### ABOUT THIS EXERCISE
Find every line in the records below that holds the word "perp", and copy it out.

### Rendered images with source text
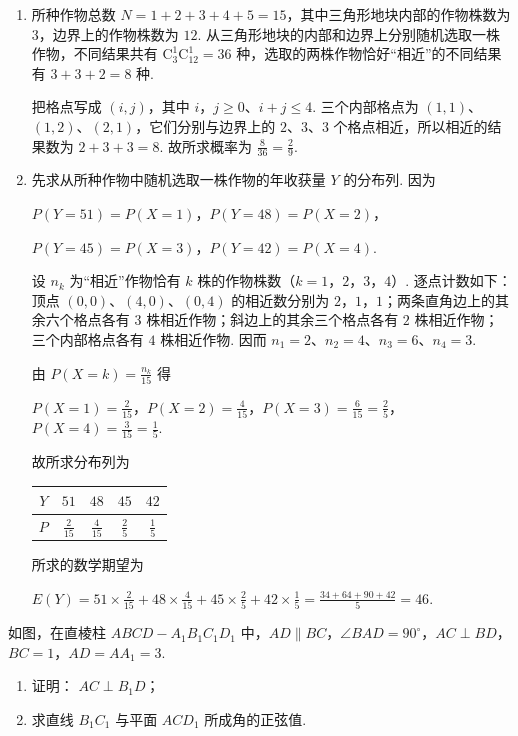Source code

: \begin{solution}
\begin{enumerate}
    \item 所种作物总数 \(N=1+2+3+4+5=15\)，其中三角形地块内部的作物株数为 \(3\)，边界上的作物株数为 \(12\). 从三角形地块的内部和边界上分别随机选取一株作物，不同结果共有 \(\mathrm C_3^1\mathrm C_{12}^1=36\) 种，选取的两株作物恰好“相近”的不同结果有 \(3+3+2=8\) 种.

把格点写成 \((i,j)\)，其中 \(i\)，\(j\geqslant0\)、\(i+j\leqslant4\). 三个内部格点为 \((1,1)\)、\((1,2)\)、\((2,1)\)，它们分别与边界上的 \(2\)、\(3\)、\(3\) 个格点相近，所以相近的结果数为 \(2+3+3=8\). 故所求概率为 \(\frac{8}{36}=\frac{2}{9}\).

\item 先求从所种作物中随机选取一株作物的年收获量 \(Y\) 的分布列. 因为

\(P(Y=51)=P(X=1)\)，\(P(Y=48)=P(X=2)\)，

\(P(Y=45)=P(X=3)\)，\(P(Y=42)=P(X=4)\).

设 \(n_k\) 为“相近”作物恰有 \(k\) 株的作物株数（\(k=1\)，\(2\)，\(3\)，\(4\)）. 逐点计数如下：顶点 \((0,0)\)、\((4,0)\)、\((0,4)\) 的相近数分别为 \(2\)，\(1\)，\(1\)；两条直角边上的其余六个格点各有 \(3\) 株相近作物；斜边上的其余三个格点各有 \(2\) 株相近作物；三个内部格点各有 \(4\) 株相近作物. 因而 \(n_1=2\)、\(n_2=4\)、\(n_3=6\)、\(n_4=3\).

由 \(P(X=k)=\frac{n_k}{15}\) 得

\(P(X=1)=\frac{2}{15}\)，\(P(X=2)=\frac{4}{15}\)，\(P(X=3)=\frac{6}{15}=\frac{2}{5}\)，\(P(X=4)=\frac{3}{15}=\frac{1}{5}\).

故所求分布列为

\begin{center}
\begin{tabular}{c|cccc}
\(Y\) & \(51\) & \(48\) & \(45\) & \(42\) \\
\hline
\(P\) & \(\frac{2}{15}\) & \(\frac{4}{15}\) & \(\frac{2}{5}\) & \(\frac{1}{5}\)
\end{tabular}
\end{center}

所求的数学期望为

\(E(Y)=51\times\frac{2}{15}+48\times\frac{4}{15}+45\times\frac{2}{5}+42\times\frac{1}{5}=\frac{34+64+90+42}{5}=46\).
\end{enumerate}
\end{solution}

\begin{problem}
如图，在直棱柱 \(ABCD - A_{1}B_{1}C_{1}D_{1}\) 中，\(AD \parallel BC\)，\(\angle BAD = 90^{\circ}\)，\(AC \perp BD\)，\(BC = 1\)，\(AD = AA_{1} = 3\).
\begin{enumerate}
\item 证明： \(AC \perp B_{1}D\)；
\item 求直线 \(B_{1}C_{1}\) 与平面 \(ACD_{1}\) 所成角的正弦值.
\end{enumerate}
\end{problem}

### ANSWER TO THIS PROBLEM
如图，在直棱柱 \(ABCD - A_{1}B_{1}C_{1}D_{1}\) 中，\(AD \parallel BC\)，\(\angle BAD = 90^{\circ}\)，\(AC \perp BD\)，\(BC = 1\)，\(AD = AA_{1} = 3\).
\item 证明： \(AC \perp B_{1}D\)；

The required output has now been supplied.